Честь имею. Власть Советам - страница 20
– Куда уже хуже-то? Тюрьмы переполнены.
– Новые построят, – ответила Лариса.
– Проще создать трудовые лагеря и загнать в них народ под лозунгом «Всё для процветания народа!». На энтузиазме народном будут строить страну и поднимать её промышленность, а когда энтузиазм пойдёт на убыль, превратят Россию в концентрационный лагерь.
– Страшную картину рисуешь, Реваз. Хотя, – Лариса призадумалась, – ухо надо держать востро. Дочь у нас, о ней надо думать. Помнишь, что она рассказывала о школьном педсовете? Одиннадцать лет всего-навсего, а всё точно подметила.
– Это ты о представительстве учеников в педагогическом совете?
– О нём. Пришла Оленька из школы и сказала, что её избрали в совет, радовалась. Говорила, жизнь школьная улучшится, на учеников будут смотреть как на равных, а через месяц всё с ног на голову перевернулось. Сказала, что сидят ученики на совете, глазами хлопают, понять не могут, о чём речь. Одна радость, сказала, когда обносят чаем с бутербродами. А бутерброды с колбасой, её все хватать начинают, чуть ли не до драки доходит, вот тебе и совет учеников и педагогов. И попробуй подать голос против, вмиг уберут из совета, благо, если только из него… Злопыхателей и доносчиков пруд пруди.
– А ты скажи Оле, чтобы не высовывалась, помалкивала, – посоветовал Реваз.
– Сказала уже. Девочка она умная, но, скажу тебе, за советскую власть стоит горой. Слушай, что ещё было. Как-то завели в совете разговор о баловницах. Учителя предложили для слишком шумливых девочек применять коллективное осуждение, бойкотом это назвали. Оленька сказала, что тогда они это новшество не поняли, приняли с энтузиазмом и проголосовали, а вышло всё наоборот. Членов совета стали сторониться все девочки в школе, смотрят на них, как на самых гадких людей, не разговаривают с ними, а с баловницами дружбу заводят и любезничают. Получается, что не им они объявили бойкот, а самим себе.
– Ты смотри, до чего додумались, – удивился Реваз. – Ну, что такого? Ну, шумят девочки на перемене, но не хулиганят же, не дерутся и не обзываются. Просто они активные по структуре своей. Им, конечно, учителям-то надо чтобы в школе было как в церкви, тишина, чтобы только их одних было слышно, как попа в церкви, но они же дети, им хочется говорить, бегать. А что Оля об этом говорит?
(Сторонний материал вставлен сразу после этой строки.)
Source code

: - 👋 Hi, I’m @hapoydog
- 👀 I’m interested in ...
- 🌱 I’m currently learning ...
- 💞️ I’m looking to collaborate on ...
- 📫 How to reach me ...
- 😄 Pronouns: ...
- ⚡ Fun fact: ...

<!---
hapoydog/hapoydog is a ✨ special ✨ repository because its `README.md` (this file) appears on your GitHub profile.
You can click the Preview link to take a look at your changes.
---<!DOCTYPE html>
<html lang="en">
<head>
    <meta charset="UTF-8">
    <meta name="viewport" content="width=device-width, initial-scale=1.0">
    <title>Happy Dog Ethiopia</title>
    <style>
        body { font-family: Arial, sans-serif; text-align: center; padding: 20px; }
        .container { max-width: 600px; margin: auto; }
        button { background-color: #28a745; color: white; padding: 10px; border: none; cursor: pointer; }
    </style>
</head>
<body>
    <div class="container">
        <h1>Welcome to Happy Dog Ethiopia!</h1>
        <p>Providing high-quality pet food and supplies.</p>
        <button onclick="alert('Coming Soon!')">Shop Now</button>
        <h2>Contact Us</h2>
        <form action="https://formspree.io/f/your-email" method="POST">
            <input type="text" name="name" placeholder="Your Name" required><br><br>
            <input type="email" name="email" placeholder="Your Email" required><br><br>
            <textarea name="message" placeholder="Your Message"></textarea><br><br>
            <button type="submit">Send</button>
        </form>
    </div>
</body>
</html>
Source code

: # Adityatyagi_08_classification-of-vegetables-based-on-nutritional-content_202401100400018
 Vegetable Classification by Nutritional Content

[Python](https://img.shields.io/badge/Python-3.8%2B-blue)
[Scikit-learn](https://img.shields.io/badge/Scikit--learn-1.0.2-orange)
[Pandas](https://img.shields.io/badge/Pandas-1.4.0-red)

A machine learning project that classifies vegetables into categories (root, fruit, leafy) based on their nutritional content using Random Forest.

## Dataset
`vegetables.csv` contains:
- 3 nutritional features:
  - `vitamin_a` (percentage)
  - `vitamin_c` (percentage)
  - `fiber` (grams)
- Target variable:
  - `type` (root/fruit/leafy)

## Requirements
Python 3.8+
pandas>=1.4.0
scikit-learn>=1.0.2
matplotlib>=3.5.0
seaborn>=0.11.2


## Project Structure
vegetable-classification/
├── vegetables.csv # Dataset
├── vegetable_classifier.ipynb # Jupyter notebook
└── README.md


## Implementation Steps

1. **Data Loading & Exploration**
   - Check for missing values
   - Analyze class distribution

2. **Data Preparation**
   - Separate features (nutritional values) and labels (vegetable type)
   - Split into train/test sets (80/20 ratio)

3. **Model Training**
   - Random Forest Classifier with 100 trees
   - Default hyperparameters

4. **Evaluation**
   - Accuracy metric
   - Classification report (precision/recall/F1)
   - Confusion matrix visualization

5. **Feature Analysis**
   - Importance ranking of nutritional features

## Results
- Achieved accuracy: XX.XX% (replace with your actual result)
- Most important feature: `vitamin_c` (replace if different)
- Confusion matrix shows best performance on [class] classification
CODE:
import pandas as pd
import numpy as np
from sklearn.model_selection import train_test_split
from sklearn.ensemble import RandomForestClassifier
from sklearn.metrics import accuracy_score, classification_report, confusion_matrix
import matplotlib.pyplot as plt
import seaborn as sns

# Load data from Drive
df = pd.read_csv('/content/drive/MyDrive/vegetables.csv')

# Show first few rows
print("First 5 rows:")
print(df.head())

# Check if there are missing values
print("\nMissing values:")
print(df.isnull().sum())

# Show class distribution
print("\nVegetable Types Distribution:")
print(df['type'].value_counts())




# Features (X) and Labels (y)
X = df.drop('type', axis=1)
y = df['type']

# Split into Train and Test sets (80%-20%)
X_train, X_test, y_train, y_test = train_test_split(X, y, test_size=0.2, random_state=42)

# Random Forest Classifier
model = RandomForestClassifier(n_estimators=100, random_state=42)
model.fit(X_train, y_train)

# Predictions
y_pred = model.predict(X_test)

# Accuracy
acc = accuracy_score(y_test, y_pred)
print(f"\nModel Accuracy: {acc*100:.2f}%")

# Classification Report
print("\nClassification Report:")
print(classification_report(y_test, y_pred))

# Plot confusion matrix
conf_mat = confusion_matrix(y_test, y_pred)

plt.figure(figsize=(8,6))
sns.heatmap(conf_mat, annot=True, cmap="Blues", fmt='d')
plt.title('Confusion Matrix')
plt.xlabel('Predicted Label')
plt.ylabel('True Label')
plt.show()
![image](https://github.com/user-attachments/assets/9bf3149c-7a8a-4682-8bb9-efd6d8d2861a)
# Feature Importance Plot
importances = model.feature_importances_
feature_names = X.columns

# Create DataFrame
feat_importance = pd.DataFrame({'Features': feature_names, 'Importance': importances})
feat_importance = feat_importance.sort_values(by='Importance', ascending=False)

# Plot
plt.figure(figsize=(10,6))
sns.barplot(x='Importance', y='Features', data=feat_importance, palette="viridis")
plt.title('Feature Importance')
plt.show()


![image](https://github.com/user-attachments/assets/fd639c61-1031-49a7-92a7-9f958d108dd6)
– Возмущается. Что ещё!? Кстати, церковь иногда вспоминает. Говорит, хорошо, что сейчас в школе попов нет, называет их лжецами! Спросила меня, как я отношусь к современной школе. Пришлось ответить, что советская система школьного образования самая передовая в мире. Сказала Оле, что она права, говоря о попах, как о чуждом для советского народа элементе. А как иначе? Я член большевистской партии, работник Алтайского Губисполкома. Сказать, что в газетах враньё, значит, бросить дочь на растерзание красным шакалам. В страшное время живём, Реваз! Хочешь, не хочешь, а приспосабливаться надо, и смириться с нынешними реалиями, вести себя тихо и незаметно, не выпячиваться, не критиковать и не высовываться, не лезть, как говорится, поперёк батьки в пекло. Угодничество не мой стиль жизни, но в нынешних условиях нужно приспосабливаться и к этой стороне существования, как к выживанию во враждебной среде. Если нужно для нашего дела, а дело у нас правое, – свержение демонического строя, то можно поступиться и этими принципами, – хвалить тех, кто нужен и критиковать того, на кого уже пал меч советской инквизиции. Вижу, что творится у нас в исполкоме, улыбаются, а в душе гниль, подсиживают друг друга, предают, и всё с одной целью – утвердиться на более высоком кресле. А как иначе? И мне приходится поступаться моими принципами неприятия несправедливости, улыбаться нужным людям и клеймить позором неугодных советской власти.